Der aus fränkischem Adel stammende Albrecht von Eyb (1420-1475) ist eine der auch international bekanntesten Persönlichkeiten des Spätmittelalters. Seine Bekanntheit beruht dabei ausschließlich auf seiner Tätigkeit im Bereich des Humanismus. Auch wenn er als der wohl bekannteste deutsche Frühhumanist gelten kann, so ging er doch von Haus aus einer anderen Profession nach.

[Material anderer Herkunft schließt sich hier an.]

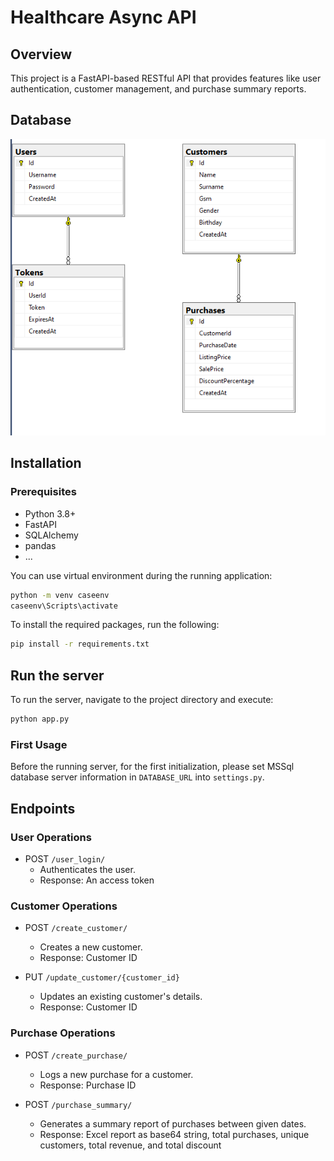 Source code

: # Healthcare Async API

## Overview

This project is a FastAPI-based RESTful API that provides features like user authentication, customer management, and purchase summary reports.

## Database

![DB](./imgs/db.png "DB")

## Installation

### Prerequisites

- Python 3.8+
- FastAPI
- SQLAlchemy
- pandas
- ...

You can use virtual environment during the running application:

```bash
python -m venv caseenv
caseenv\Scripts\activate
```

To install the required packages, run the following:

```bash
pip install -r requirements.txt
```

## Run the server

To run the server, navigate to the project directory and execute:

```bash
python app.py
```

### First Usage

Before the running server, for the first initialization, please set MSSql database server information in `DATABASE_URL` into `settings.py`.

## Endpoints

### User Operations
- POST `/user_login/`
    - Authenticates the user.
    - Response: An access token

### Customer Operations
- POST `/create_customer/`
    - Creates a new customer.
    - Response: Customer ID

- PUT `/update_customer/{customer_id}`
    - Updates an existing customer's details.
    - Response: Customer ID

### Purchase Operations
- POST  `/create_purchase/`
    - Logs a new purchase for a customer.
    - Response: Purchase ID

- POST `/purchase_summary/`
    - Generates a summary report of purchases between given dates.
    - Response: Excel report as base64 string, total purchases, unique customers, total revenue, and total discount
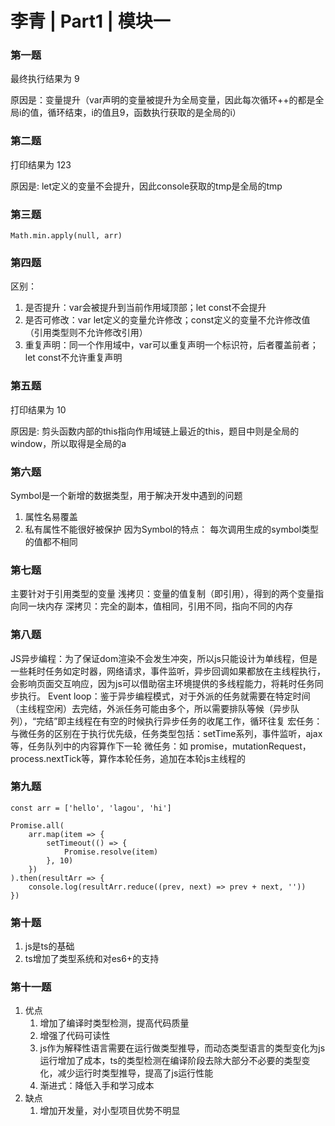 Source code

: # 李青 | Part1 | 模块一

### 第一题
最终执行结果为 9

原因是：变量提升（var声明的变量被提升为全局变量，因此每次循环++的都是全局i的值，循环结束，i的值且9，函数执行获取的是全局的i）

### 第二题
打印结果为 123

原因是: let定义的变量不会提升，因此console获取的tmp是全局的tmp

### 第三题
```
Math.min.apply(null, arr)
```

### 第四题
区别：
1. 是否提升：var会被提升到当前作用域顶部；let const不会提升
2. 是否可修改：var let定义的变量允许修改；const定义的变量不允许修改值（引用类型则不允许修改引用）
3. 重复声明：同一个作用域中，var可以重复声明一个标识符，后者覆盖前者；let const不允许重复声明

### 第五题
打印结果为 10

原因是: 剪头函数内部的this指向作用域链上最近的this，题目中则是全局的window，所以取得是全局的a

### 第六题
Symbol是一个新增的数据类型，用于解决开发中遇到的问题
1. 属性名易覆盖
2. 私有属性不能很好被保护
因为Symbol的特点： 每次调用生成的symbol类型的值都不相同

### 第七题
主要针对于引用类型的变量
浅拷贝：变量的值复制（即引用），得到的两个变量指向同一块内存
深拷贝：完全的副本，值相同，引用不同，指向不同的内存

### 第八题
JS异步编程：为了保证dom渲染不会发生冲突，所以js只能设计为单线程，但是一些耗时任务如定时器，网络请求，事件监听，异步回调如果都放在主线程执行，会影响页面交互响应，因为js可以借助宿主环境提供的多线程能力，将耗时任务同步执行。
Event loop：鉴于异步编程模式，对于外派的任务就需要在特定时间（主线程空闲）去完结，外派任务可能由多个，所以需要排队等候（异步队列），“完结”即主线程在有空的时候执行异步任务的收尾工作，循环往复
宏任务：与微任务的区别在于执行优先级，任务类型包括：setTime系列，事件监听，ajax等，任务队列中的内容算作下一轮
微任务：如 promise，mutationRequest，process.nextTick等，算作本轮任务，追加在本轮js主线程的


### 第九题
```
const arr = ['hello', 'lagou', 'hi']

Promise.all(
    arr.map(item => {
        setTimeout(() => {
            Promise.resolve(item)
        }, 10)
    })
).then(resultArr => {
    console.log(resultArr.reduce((prev, next) => prev + next, ''))
})
```

### 第十题
1. js是ts的基础
2. ts增加了类型系统和对es6+的支持

### 第十一题
1. 优点
    1. 增加了编译时类型检测，提高代码质量
    2. 增强了代码可读性
    3. js作为解释性语言需要在运行做类型推导，而动态类型语言的类型变化为js运行增加了成本，ts的类型检测在编译阶段去除大部分不必要的类型变化，减少运行时类型推导，提高了js运行性能
    4. 渐进式：降低入手和学习成本
2. 缺点
    1. 增加开发量，对小型项目优势不明显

Albrecht von Eyb begab sich 1444, nachdem er in Erfurt sein Artes-Studium absolviert und in Rothenburg ob der Tauber die Lateinschule besucht hatte, für sein Studium der Jurisprudenz nach Italien, wie es zu dieser Zeit viele seiner Altersgenossen aus wohlhabenden Familien taten. Nach Aufenthalten in Padua, Bologna und Pavia und seiner Promotion zum Doktor beider Rechte kehrte er 1459 und somit erst fünfzehn Jahre später in seine fränkische Heimat zurück, um seine zuvor erworbenen Domkanonikate in Eichstätt und Bamberg in Besitz zu nehmen. Nach seiner Rückkehr ließ sich Albrecht von Eyb in Eichstätt nieder und wurde in ganz Franken als juristischer Gutachter und somit in einem typischen Arbeitsfeld des Juristen jener Zeit tätig. Die juristische Tätigkeit des Albrecht von Eyb stellt aber bis heute – mit Ausnahme vereinzelter Erwähnungen – ein Forschungsdesiderat dar. Das Dissertationsvorhaben untersucht die in zahlreichen Rechtsgutachten (consilia) handschriftlich überlieferte, jedoch bislang weitgehend unbeachtete juristische Tätigkeit des Albrecht von Eyb und widmet sich damit auch dem ursprünglichen Grund seines Italienaufenthaltes.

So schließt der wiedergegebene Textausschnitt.